40代の筆者が夢中になったゲームと言えば、今や懐かしファミコンでした。ところでファミコンのカセットって、基本は同じ形なのにタイトーやアイレムのようなメーカーは規格が違う独自のカセットを出していましたよね?あれはどうしてなのでしょうか?
実は任天堂が一括生産していたカセット
私たちは、なんとなく、ファミコンソフトは各メーカー(以後サードパーティーと呼ぶ)がそれぞれ製造していたと思っていますが事実は全く違います。ファミコンソフトは任天堂の工場で全て生産されていて、サードパーティーはマスターROMを任天堂に提出してカセットを製造してもらっていたのです。

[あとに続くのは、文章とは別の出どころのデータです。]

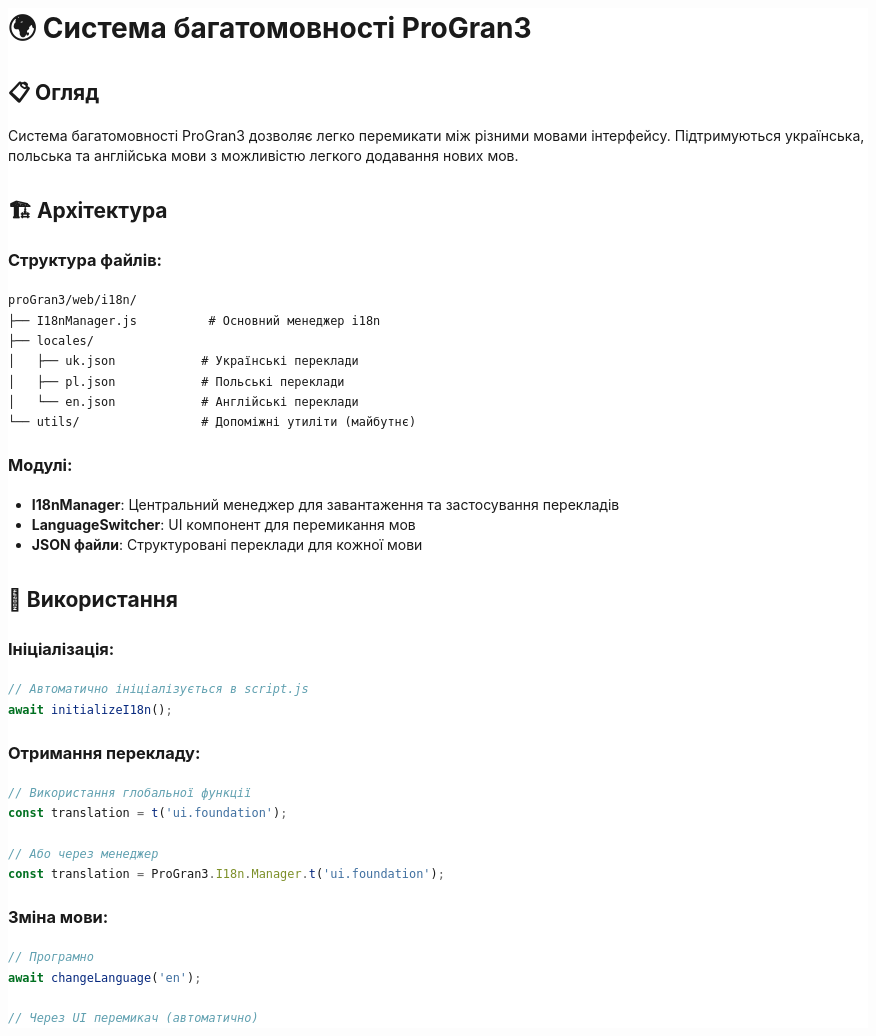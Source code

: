 # 🌍 Система багатомовності ProGran3

## 📋 Огляд

Система багатомовності ProGran3 дозволяє легко перемикати між різними мовами інтерфейсу. Підтримуються українська, польська та англійська мови з можливістю легкого додавання нових мов.

## 🏗️ Архітектура

### Структура файлів:
```
proGran3/web/i18n/
├── I18nManager.js          # Основний менеджер i18n
├── locales/
│   ├── uk.json            # Українські переклади
│   ├── pl.json            # Польські переклади
│   └── en.json            # Англійські переклади
└── utils/                 # Допоміжні утиліти (майбутнє)
```

### Модулі:
- **I18nManager**: Центральний менеджер для завантаження та застосування перекладів
- **LanguageSwitcher**: UI компонент для перемикання мов
- **JSON файли**: Структуровані переклади для кожної мови

## 🚀 Використання

### Ініціалізація:
```javascript
// Автоматично ініціалізується в script.js
await initializeI18n();
```

### Отримання перекладу:
```javascript
// Використання глобальної функції
const translation = t('ui.foundation');

// Або через менеджер
const translation = ProGran3.I18n.Manager.t('ui.foundation');
```

### Зміна мови:
```javascript
// Програмно
await changeLanguage('en');

// Через UI перемикач (автоматично)
```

カセットを製造する任天堂は自分達で製造価格やソフトの規格を決めていて、開発メーカーはそれに甘んじるしかありませんでした。つまり任天堂がファミコンカセットの原価やデザインを決めているのでありサードパーティーに自由裁量がなかったのです。
初期サードパーティーは例外
ただ、任天堂はサードパーティーの歓心を買う目的で初期からファミコン事業に参入していたナムコやコナミ、タイトー、ハドソン、アイレム、ジャレコのような古参には特例としてカセットの自社製造を認めていました。これらのサードパーティーは特権をフルに利用して、独自の規格でカセットを製造しコストカットをして安いファミコンカセットを出したりします。ナムコの名作「ワルキューレの冒険」が3900円と当時の相場である4900円より1000円安かったのは独自にカセットを開発していたから出来た事でした。
スーパーファミコンで例外はゼロに
しかし、全てのファミコンカセットを自社生産にしてメーカーを傘下に収めておきたい任天堂は特例を持つ初期サードパーティーに様々に干渉していきます。そして、スーパーファミコンが開発されると任天堂は特例を全て廃止としスーパーファミコンカセットは同じ規格、同じ色で一括生産されるようになるのです。
任天堂の締め付けが新ハード誕生に繋がる
ところが、任天堂に儲けの多くを持っていかれる初期サードパーティーは独裁に憤慨。任天堂が儲けを独占するならと独自ハードを開発しようとします。その最初のメーカーがハドソンで日本電気ホームエレクトロニクス株式会社と組んでPCエンジンを開発し、サードパーティーを集め、独自に販売網を築いていきました。PCエンジンが一定の成功を収めた事で、プレイステーションやセガサターンのような新ハードが、次々に開発されるようになり、任天堂の独り勝ちは終焉を迎えたのです。